> **INSTRUCTIONS FOR THE TASK**
The reply should be an exact repeat of the listing, with no pictures in it.

> **RECORDS PROVIDED**

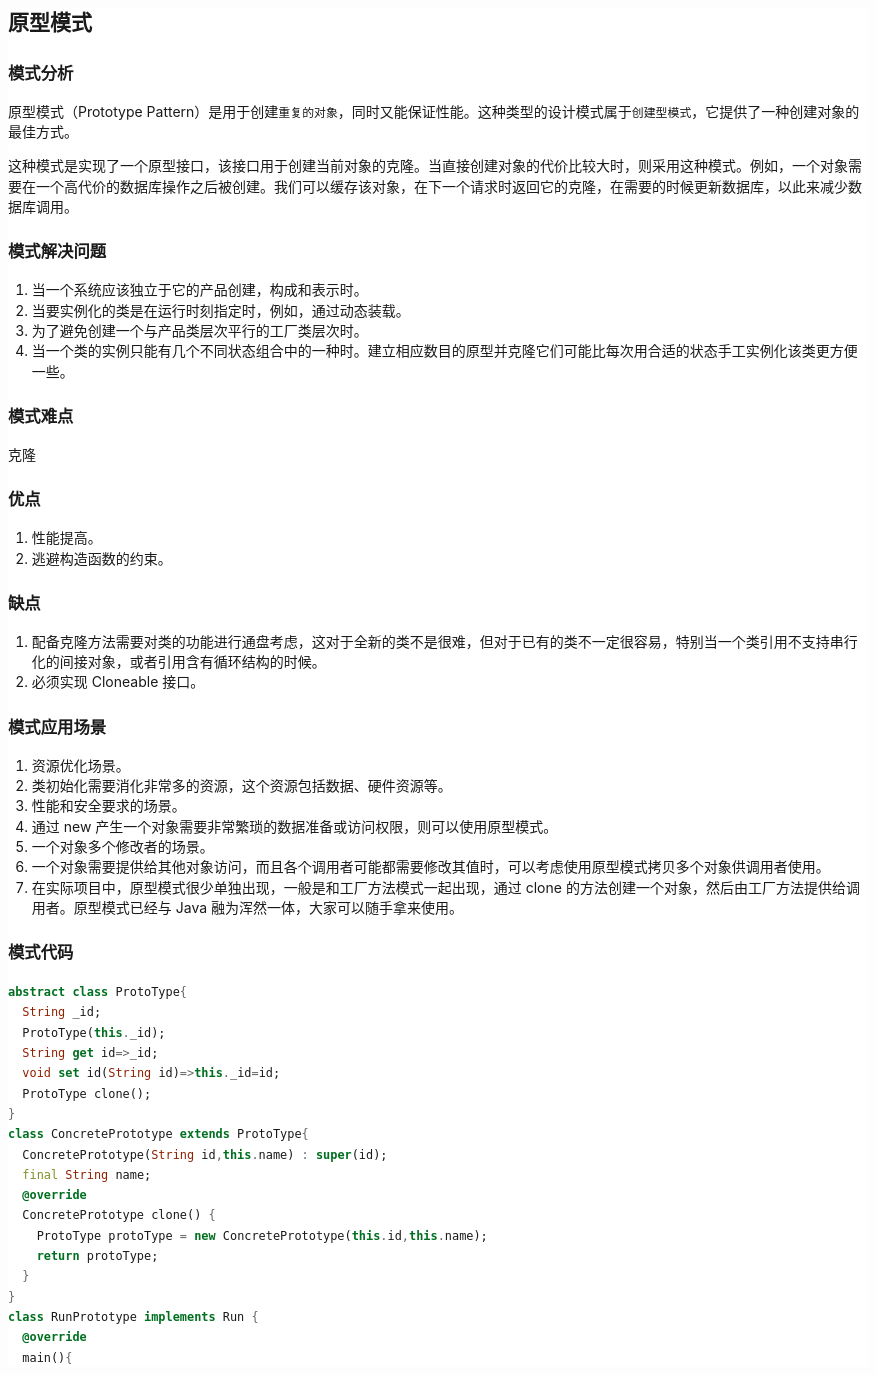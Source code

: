 ## 原型模式

### 模式分析

原型模式（Prototype Pattern）是用于创建`重复的对象`，同时又能保证性能。这种类型的设计模式属于`创建型模式`，它提供了一种创建对象的最佳方式。

这种模式是实现了一个原型接口，该接口用于创建当前对象的克隆。当直接创建对象的代价比较大时，则采用这种模式。例如，一个对象需要在一个高代价的数据库操作之后被创建。我们可以缓存该对象，在下一个请求时返回它的克隆，在需要的时候更新数据库，以此来减少数据库调用。

### 模式解决问题

1. 当一个系统应该独立于它的产品创建，构成和表示时。
2. 当要实例化的类是在运行时刻指定时，例如，通过动态装载。
3. 为了避免创建一个与产品类层次平行的工厂类层次时。
4. 当一个类的实例只能有几个不同状态组合中的一种时。建立相应数目的原型并克隆它们可能比每次用合适的状态手工实例化该类更方便一些。

### 模式难点

克隆

### 优点

1. 性能提高。
2. 逃避构造函数的约束。

### 缺点

1. 配备克隆方法需要对类的功能进行通盘考虑，这对于全新的类不是很难，但对于已有的类不一定很容易，特别当一个类引用不支持串行化的间接对象，或者引用含有循环结构的时候。
2. 必须实现 Cloneable 接口。

### 模式应用场景

1. 资源优化场景。
2. 类初始化需要消化非常多的资源，这个资源包括数据、硬件资源等。
3. 性能和安全要求的场景。
4. 通过 new 产生一个对象需要非常繁琐的数据准备或访问权限，则可以使用原型模式。
5. 一个对象多个修改者的场景。
6. 一个对象需要提供给其他对象访问，而且各个调用者可能都需要修改其值时，可以考虑使用原型模式拷贝多个对象供调用者使用。
7. 在实际项目中，原型模式很少单独出现，一般是和工厂方法模式一起出现，通过 clone 的方法创建一个对象，然后由工厂方法提供给调用者。原型模式已经与 Java 融为浑然一体，大家可以随手拿来使用。

###  模式代码



```dart
abstract class ProtoType{
  String _id;
  ProtoType(this._id);
  String get id=>_id;
  void set id(String id)=>this._id=id;
  ProtoType clone();
}
class ConcretePrototype extends ProtoType{
  ConcretePrototype(String id,this.name) : super(id);
  final String name;
  @override
  ConcretePrototype clone() {
    ProtoType protoType = new ConcretePrototype(this.id,this.name);
    return protoType;
  }
}
class RunPrototype implements Run {
  @override
  main(){
```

> **TASK RESULT**
Source code

: ## 原型模式

### 模式分析

原型模式（Prototype Pattern）是用于创建`重复的对象`，同时又能保证性能。这种类型的设计模式属于`创建型模式`，它提供了一种创建对象的最佳方式。

这种模式是实现了一个原型接口，该接口用于创建当前对象的克隆。当直接创建对象的代价比较大时，则采用这种模式。例如，一个对象需要在一个高代价的数据库操作之后被创建。我们可以缓存该对象，在下一个请求时返回它的克隆，在需要的时候更新数据库，以此来减少数据库调用。

### 模式解决问题

1. 当一个系统应该独立于它的产品创建，构成和表示时。
2. 当要实例化的类是在运行时刻指定时，例如，通过动态装载。
3. 为了避免创建一个与产品类层次平行的工厂类层次时。
4. 当一个类的实例只能有几个不同状态组合中的一种时。建立相应数目的原型并克隆它们可能比每次用合适的状态手工实例化该类更方便一些。

### 模式难点

克隆

### 优点

1. 性能提高。
2. 逃避构造函数的约束。

### 缺点

1. 配备克隆方法需要对类的功能进行通盘考虑，这对于全新的类不是很难，但对于已有的类不一定很容易，特别当一个类引用不支持串行化的间接对象，或者引用含有循环结构的时候。
2. 必须实现 Cloneable 接口。

### 模式应用场景

1. 资源优化场景。
2. 类初始化需要消化非常多的资源，这个资源包括数据、硬件资源等。
3. 性能和安全要求的场景。
4. 通过 new 产生一个对象需要非常繁琐的数据准备或访问权限，则可以使用原型模式。
5. 一个对象多个修改者的场景。
6. 一个对象需要提供给其他对象访问，而且各个调用者可能都需要修改其值时，可以考虑使用原型模式拷贝多个对象供调用者使用。
7. 在实际项目中，原型模式很少单独出现，一般是和工厂方法模式一起出现，通过 clone 的方法创建一个对象，然后由工厂方法提供给调用者。原型模式已经与 Java 融为浑然一体，大家可以随手拿来使用。

###  模式代码



```dart
abstract class ProtoType{
  String _id;
  ProtoType(this._id);
  String get id=>_id;
  void set id(String id)=>this._id=id;
  ProtoType clone();
}
class ConcretePrototype extends ProtoType{
  ConcretePrototype(String id,this.name) : super(id);
  final String name;
  @override
  ConcretePrototype clone() {
    ProtoType protoType = new ConcretePrototype(this.id,this.name);
    return protoType;
  }
}
class RunPrototype implements Run {
  @override
  main(){
```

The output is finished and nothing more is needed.